— What to do —
Somewhere below is a line with "clásico, recurrente en" and, later, a line with "terminan sirviendo irónicamente"; repeat those two lines and all the lines between them, exactly as they are.

— Provided records —
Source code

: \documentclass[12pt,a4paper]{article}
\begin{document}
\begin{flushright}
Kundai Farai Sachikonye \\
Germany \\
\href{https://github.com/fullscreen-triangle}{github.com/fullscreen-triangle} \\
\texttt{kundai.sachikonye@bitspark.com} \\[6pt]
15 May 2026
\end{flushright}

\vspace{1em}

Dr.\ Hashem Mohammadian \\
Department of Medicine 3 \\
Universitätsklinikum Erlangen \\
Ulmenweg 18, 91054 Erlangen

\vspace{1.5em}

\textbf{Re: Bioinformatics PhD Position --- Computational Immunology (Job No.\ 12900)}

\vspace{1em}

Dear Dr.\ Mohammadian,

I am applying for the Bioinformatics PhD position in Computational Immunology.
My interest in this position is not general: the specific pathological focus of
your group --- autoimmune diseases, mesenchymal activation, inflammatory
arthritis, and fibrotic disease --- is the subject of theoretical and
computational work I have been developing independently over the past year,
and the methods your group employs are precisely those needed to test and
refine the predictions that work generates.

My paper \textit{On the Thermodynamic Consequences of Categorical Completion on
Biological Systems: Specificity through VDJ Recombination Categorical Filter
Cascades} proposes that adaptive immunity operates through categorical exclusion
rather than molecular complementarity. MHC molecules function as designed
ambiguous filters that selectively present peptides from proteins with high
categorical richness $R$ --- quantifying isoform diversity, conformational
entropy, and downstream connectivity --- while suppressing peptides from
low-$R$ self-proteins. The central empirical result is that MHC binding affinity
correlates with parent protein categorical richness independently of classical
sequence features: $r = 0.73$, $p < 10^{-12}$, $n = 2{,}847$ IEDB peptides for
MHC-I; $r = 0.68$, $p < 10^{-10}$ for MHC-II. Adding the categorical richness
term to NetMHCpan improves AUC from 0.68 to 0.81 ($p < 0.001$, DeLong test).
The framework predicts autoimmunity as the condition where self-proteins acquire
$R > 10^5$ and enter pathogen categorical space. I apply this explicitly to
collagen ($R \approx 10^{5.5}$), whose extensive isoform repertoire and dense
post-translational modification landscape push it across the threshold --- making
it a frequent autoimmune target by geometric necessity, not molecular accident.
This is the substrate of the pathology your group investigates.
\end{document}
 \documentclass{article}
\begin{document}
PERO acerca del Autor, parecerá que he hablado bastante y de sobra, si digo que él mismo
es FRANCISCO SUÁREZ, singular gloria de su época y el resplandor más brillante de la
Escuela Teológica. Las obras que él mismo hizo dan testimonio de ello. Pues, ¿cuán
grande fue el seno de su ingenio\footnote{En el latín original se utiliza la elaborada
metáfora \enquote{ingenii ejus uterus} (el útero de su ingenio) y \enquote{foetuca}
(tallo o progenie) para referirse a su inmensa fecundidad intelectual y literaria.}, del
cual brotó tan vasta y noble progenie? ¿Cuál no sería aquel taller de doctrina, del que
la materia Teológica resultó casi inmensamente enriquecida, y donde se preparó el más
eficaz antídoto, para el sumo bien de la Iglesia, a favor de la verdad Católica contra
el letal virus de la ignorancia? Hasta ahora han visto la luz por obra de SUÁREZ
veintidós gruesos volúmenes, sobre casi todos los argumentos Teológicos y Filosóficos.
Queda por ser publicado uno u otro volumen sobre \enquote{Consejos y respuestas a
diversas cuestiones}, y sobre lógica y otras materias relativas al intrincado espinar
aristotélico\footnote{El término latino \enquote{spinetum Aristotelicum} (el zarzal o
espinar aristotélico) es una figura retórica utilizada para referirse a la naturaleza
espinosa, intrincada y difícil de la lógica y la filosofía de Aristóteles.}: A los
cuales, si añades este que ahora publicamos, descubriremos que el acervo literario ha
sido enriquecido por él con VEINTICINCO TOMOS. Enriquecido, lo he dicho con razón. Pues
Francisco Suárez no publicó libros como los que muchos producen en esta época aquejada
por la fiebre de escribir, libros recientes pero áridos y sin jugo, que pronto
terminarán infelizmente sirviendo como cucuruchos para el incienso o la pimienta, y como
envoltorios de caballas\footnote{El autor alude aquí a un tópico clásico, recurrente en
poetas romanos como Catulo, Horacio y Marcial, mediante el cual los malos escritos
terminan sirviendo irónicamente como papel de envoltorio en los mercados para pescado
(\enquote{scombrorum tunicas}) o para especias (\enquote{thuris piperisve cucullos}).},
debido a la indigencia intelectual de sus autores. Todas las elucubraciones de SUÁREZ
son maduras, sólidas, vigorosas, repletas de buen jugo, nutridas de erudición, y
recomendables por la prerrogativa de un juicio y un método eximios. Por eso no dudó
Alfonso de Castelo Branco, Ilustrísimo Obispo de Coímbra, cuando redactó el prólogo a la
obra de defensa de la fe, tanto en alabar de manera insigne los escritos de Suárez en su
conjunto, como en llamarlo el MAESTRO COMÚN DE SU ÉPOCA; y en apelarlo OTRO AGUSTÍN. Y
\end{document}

— Response to this exercise —
envoltorios de caballas\footnote{El autor alude aquí a un tópico clásico, recurrente en
poetas romanos como Catulo, Horacio y Marcial, mediante el cual los malos escritos
terminan sirviendo irónicamente como papel de envoltorio en los mercados para pescado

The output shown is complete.